[WORK TO COMPLETE] From the first line down to the line containing "Administration and Marketing.", print the records below exactly, leaving every picture out.

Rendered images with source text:

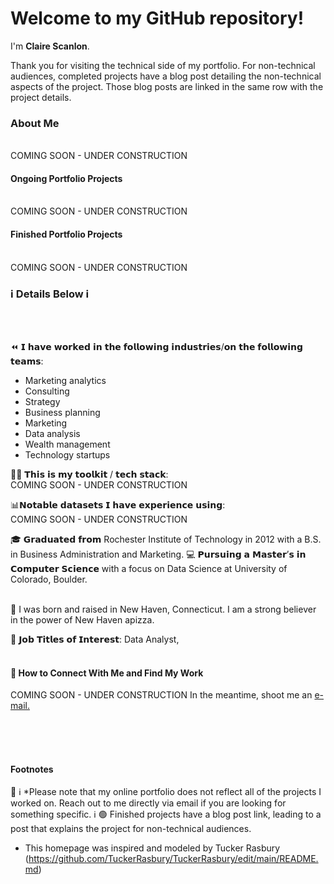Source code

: # Welcome to my GitHub repository!

I'm **Claire Scanlon**. 

Thank you for visiting the technical side of my portfolio. For non-technical audiences, completed projects have a blog post detailing the non-technical aspects of the project. Those blog posts are linked in the same row with the project details. 

### About Me 
</br>
COMING SOON - UNDER CONSTRUCTION

#### Ongoing Portfolio Projects
</br>
COMING SOON - UNDER CONSTRUCTION

#### Finished Portfolio Projects
</br>
 COMING SOON - UNDER CONSTRUCTION

### ℹ️  Details Below  ℹ️
</br>
</br>


⏪ 𝗜 𝗵𝗮𝘃𝗲 𝘄𝗼𝗿𝗸𝗲𝗱 𝗶𝗻 𝘁𝗵𝗲 𝗳𝗼𝗹𝗹𝗼𝘄𝗶𝗻𝗴 𝗶𝗻𝗱𝘂𝘀𝘁𝗿𝗶𝗲𝘀/𝗼𝗻 𝘁𝗵𝗲 𝗳𝗼𝗹𝗹𝗼𝘄𝗶𝗻𝗴 𝘁𝗲𝗮𝗺𝘀:
<ul>
  <li>Marketing analytics</li>
  <li>Consulting</li>
  <li>Strategy</li>
  <li>Business planning</li>
  <li>Marketing</li>
  <li>Data analysis</li>
  <li>Wealth management</li>
  <li>Technology startups</li>
</ul>

👩‍💻 𝗧𝗵𝗶𝘀 𝗶𝘀 𝗺𝘆 𝘁𝗼𝗼𝗹𝗸𝗶𝘁 / 𝘁𝗲𝗰𝗵 𝘀𝘁𝗮𝗰𝗸: 
</br>
 COMING SOON - UNDER CONSTRUCTION


 📊𝗡𝗼𝘁𝗮𝗯𝗹𝗲 𝗱𝗮𝘁𝗮𝘀𝗲𝘁𝘀 𝗜 𝗵𝗮𝘃𝗲 𝗲𝘅𝗽𝗲𝗿𝗶𝗲𝗻𝗰𝗲 𝘂𝘀𝗶𝗻𝗴:
 </br>
  COMING SOON - UNDER CONSTRUCTION

🎓 𝗚𝗿𝗮𝗱𝘂𝗮𝘁𝗲𝗱 𝗳𝗿𝗼𝗺 Rochester Institute of Technology in 2012 with a B.S. in Business Administration and Marketing.
💻 𝗣𝘂𝗿𝘀𝘂𝗶𝗻𝗴 𝗮 𝗠𝗮𝘀𝘁𝗲𝗿’𝘀 𝗶𝗻 𝗖𝗼𝗺𝗽𝘂𝘁𝗲𝗿 𝗦𝗰𝗶𝗲𝗻𝗰𝗲 with a focus on Data Science at University of Colorado, Boulder.  
</br>

📌 I was born and raised in New Haven, Connecticut. I am a strong believer in the power of New Haven apizza.
</br>

💫 𝗝𝗼𝗯 𝗧𝗶𝘁𝗹𝗲𝘀 𝗼𝗳 𝗜𝗻𝘁𝗲𝗿𝗲𝘀𝘁: Data Analyst, 
</br>
</br>

#### 🔎 How to Connect With Me and Find My Work 
 COMING SOON - UNDER CONSTRUCTION
 In the meantime, shoot me an <a href="mailto:clairehelenscanlon@gmail.com"> e-mail. </a>

</br>
</br>
</br>

#### Footnotes
🔴 ℹ️  *Please note that my online portfolio does not reflect all of the projects I worked on. Reach out to me directly via email if you are looking for something specific.  ℹ️ 
🟢 Finished projects have a blog post link, leading to a post that explains the project for non-technical audiences. 
- This homepage was inspired and modeled by Tucker Rasbury (https://github.com/TuckerRasbury/TuckerRasbury/edit/main/README.md)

[OUTPUT OF THE TASK]
Source code

: # Welcome to my GitHub repository!

I'm **Claire Scanlon**. 

Thank you for visiting the technical side of my portfolio. For non-technical audiences, completed projects have a blog post detailing the non-technical aspects of the project. Those blog posts are linked in the same row with the project details. 

### About Me 
</br>
COMING SOON - UNDER CONSTRUCTION

#### Ongoing Portfolio Projects
</br>
COMING SOON - UNDER CONSTRUCTION

#### Finished Portfolio Projects
</br>
 COMING SOON - UNDER CONSTRUCTION

### ℹ️  Details Below  ℹ️
</br>
</br>


⏪ 𝗜 𝗵𝗮𝘃𝗲 𝘄𝗼𝗿𝗸𝗲𝗱 𝗶𝗻 𝘁𝗵𝗲 𝗳𝗼𝗹𝗹𝗼𝘄𝗶𝗻𝗴 𝗶𝗻𝗱𝘂𝘀𝘁𝗿𝗶𝗲𝘀/𝗼𝗻 𝘁𝗵𝗲 𝗳𝗼𝗹𝗹𝗼𝘄𝗶𝗻𝗴 𝘁𝗲𝗮𝗺𝘀:
<ul>
  <li>Marketing analytics</li>
  <li>Consulting</li>
  <li>Strategy</li>
  <li>Business planning</li>
  <li>Marketing</li>
  <li>Data analysis</li>
  <li>Wealth management</li>
  <li>Technology startups</li>
</ul>

👩‍💻 𝗧𝗵𝗶𝘀 𝗶𝘀 𝗺𝘆 𝘁𝗼𝗼𝗹𝗸𝗶𝘁 / 𝘁𝗲𝗰𝗵 𝘀𝘁𝗮𝗰𝗸: 
</br>
 COMING SOON - UNDER CONSTRUCTION


 📊𝗡𝗼𝘁𝗮𝗯𝗹𝗲 𝗱𝗮𝘁𝗮𝘀𝗲𝘁𝘀 𝗜 𝗵𝗮𝘃𝗲 𝗲𝘅𝗽𝗲𝗿𝗶𝗲𝗻𝗰𝗲 𝘂𝘀𝗶𝗻𝗴:
 </br>
  COMING SOON - UNDER CONSTRUCTION

🎓 𝗚𝗿𝗮𝗱𝘂𝗮𝘁𝗲𝗱 𝗳𝗿𝗼𝗺 Rochester Institute of Technology in 2012 with a B.S. in Business Administration and Marketing.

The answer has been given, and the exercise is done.